The Bean Counter Strategy: How taking an accounting course will boost your data scientist skills 

Cartoon of Jake carrying a very large quarter and his small piggy bank freaking out at the idea of fitting it inside by Philip Riggs.

Alcatraz Island in San Francisco Bay, California, started off in humble origins. It was planned simply to house a lighthouse. 

But it’s isolation made “The Rock” perfect to be set apart as a prison with no easy escape. First, it was used for military prisoners, but in 1933 it changed to being the best place to hold notorious bank robbers and murderers who caused trouble at other prisons.

That isolation and housing of the most notorious of criminals has given Alcatraz a certain mystique. 

Like Alcatraz Island, our data organizing skills also start out humble

We may pick up some ways of building tables in a database, create summary tables using SQL, and make a few graphs or tables. But to set yourself apart in the marketplace, you need to develop these skills to a higher level. But how?

If you want to create your own Alcatraz mystique as a data wrangler, set yourself apart by learning accounting. 

Wait … what? Why accounting instead of a database course?

You might think that taking a database course would help your data organization skills

But I’ve found that accounting has helped me develop data organizational skills better than a database course. That may not make sense. After all a class in database design should teach you everything you’d want to know about database structure.

Here’s the issue I’ve run into. Database people are looking to optimize storage. That means a heavy dose of normalization … breaking apart tables into smaller tables to minimize the amount of repetition in the data. 

Don’t get me wrong. I think it’s important to maintain lookup tables for certain information. It makes updating values easy, and it helps reduce errors in the data.

But when it’s time to perform analytics, you have to reassemble all those tables back into a single data table

That’s why all that emphasis on storage isn’t where a data analyst should be spending their time. For most projects I work on, the data isn’t large enough to worry about minimizing the storage footprint or reducing repetition. The important factor is making the data easily accessible for analysis.

In contrast to the database focus on normalizing data and optimizing queries, I’ve found my background in accounting more useful. 

Long before I was a data scientist, I was an accounting major

Accounting will teach you how to find and correct data entry errors, summarize data in better ways, and present data mre effectively.

And I actually graduated with an accounting degree. I used to think that accounting degree was a waste of time. But over time, I’ve realized just how much of that accounting knowledge all the time in my data wrangling. 

What in the world can accounting teach you that a database course doesn’t?
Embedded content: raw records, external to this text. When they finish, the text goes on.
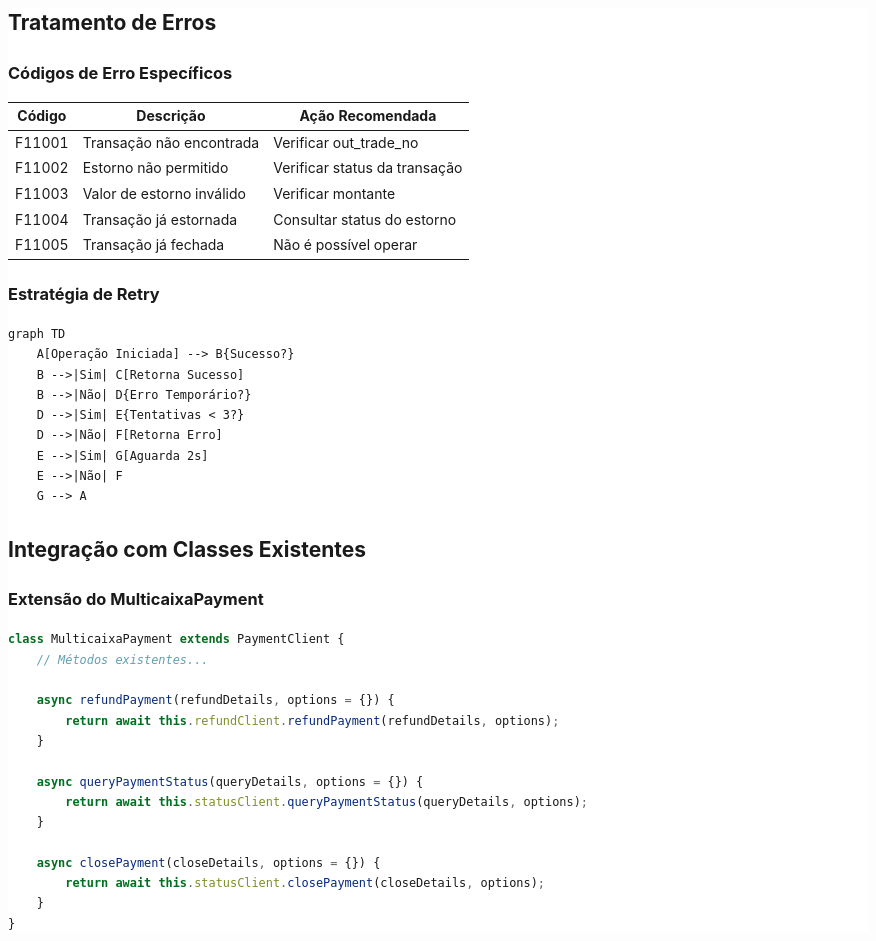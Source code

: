 ## Tratamento de Erros

### Códigos de Erro Específicos

| Código | Descrição | Ação Recomendada |
|--------|-----------|------------------|
| F11001 | Transação não encontrada | Verificar out_trade_no |
| F11002 | Estorno não permitido | Verificar status da transação |
| F11003 | Valor de estorno inválido | Verificar montante |
| F11004 | Transação já estornada | Consultar status do estorno |
| F11005 | Transação já fechada | Não é possível operar |

### Estratégia de Retry

```mermaid
graph TD
    A[Operação Iniciada] --> B{Sucesso?}
    B -->|Sim| C[Retorna Sucesso]
    B -->|Não| D{Erro Temporário?}
    D -->|Sim| E{Tentativas < 3?}
    D -->|Não| F[Retorna Erro]
    E -->|Sim| G[Aguarda 2s]
    E -->|Não| F
    G --> A
```

## Integração com Classes Existentes

### Extensão do MulticaixaPayment

```javascript
class MulticaixaPayment extends PaymentClient {
    // Métodos existentes...
    
    async refundPayment(refundDetails, options = {}) {
        return await this.refundClient.refundPayment(refundDetails, options);
    }
    
    async queryPaymentStatus(queryDetails, options = {}) {
        return await this.statusClient.queryPaymentStatus(queryDetails, options);
    }
    
    async closePayment(closeDetails, options = {}) {
        return await this.statusClient.closePayment(closeDetails, options);
    }
}
```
Accounting teaches you to organize and summarize data in a very applied way

In accounting, you must keep a record of transactions. Everything you do is kept in a table of transactions. It is the raw data of your business finances. Keeping that record teaches many important data skills. Here are a three skills I know I use very often … 

First, you learn about different types of data entry errors

Some of the accounting data entry errors are transposition of numbers (the error of switching numbers from the correct order), errors of omission (leaving an entry out), errors of commission (when a transaction is recorded more than once, creating duplicate entries), and other data entry errors. 

Hunting for penny differences teaches you to spot mistakes.

Second, you learn about summarizing data

It’s easy to push a button in a database and product a general report. But it’s a whole other skill to take raw data and transform it in several different ways to get answers to focused questions. 

In accounting, you use the list of transactions to pull out specific information for cash flow statements (how money comes in and goes out), income statements (how much income and expenses you have), and balance sheets (your assets, liabilities, and equity). 

Third, you learn about data presentation

All the data summaries above are presented in a well-formatted table. On top of tables, you can create graphs. That’s the visual format, but you also learn about condensing a lot of data into a few items that give a good overview of what happened in a time period. 

I find these skills to be in high demand from researchers I work with

They don’t have that accounting foundation and all the skills that are developed in accounting courses. They want accuracy in data, fixes to data that are wrong, why data are wrong, good summaries of what is in the data, and those summaries presented in a user friendly way … all skills I developed in accounting.

And all skills most researchers haven’t developed to as high a level, if at all.

So, do your data scientist career a favor … take an accounting course

You will develop a targeted, valuable set of skills that can set you apart from the crowd. When it comes time to find an error, summarize data, or present data, you’ll have a unique skill set that contributes a lot to any project you’re on. And in the process, you’ll create a data wrangling mystique that sticks into peoples’ minds like Alcatraz.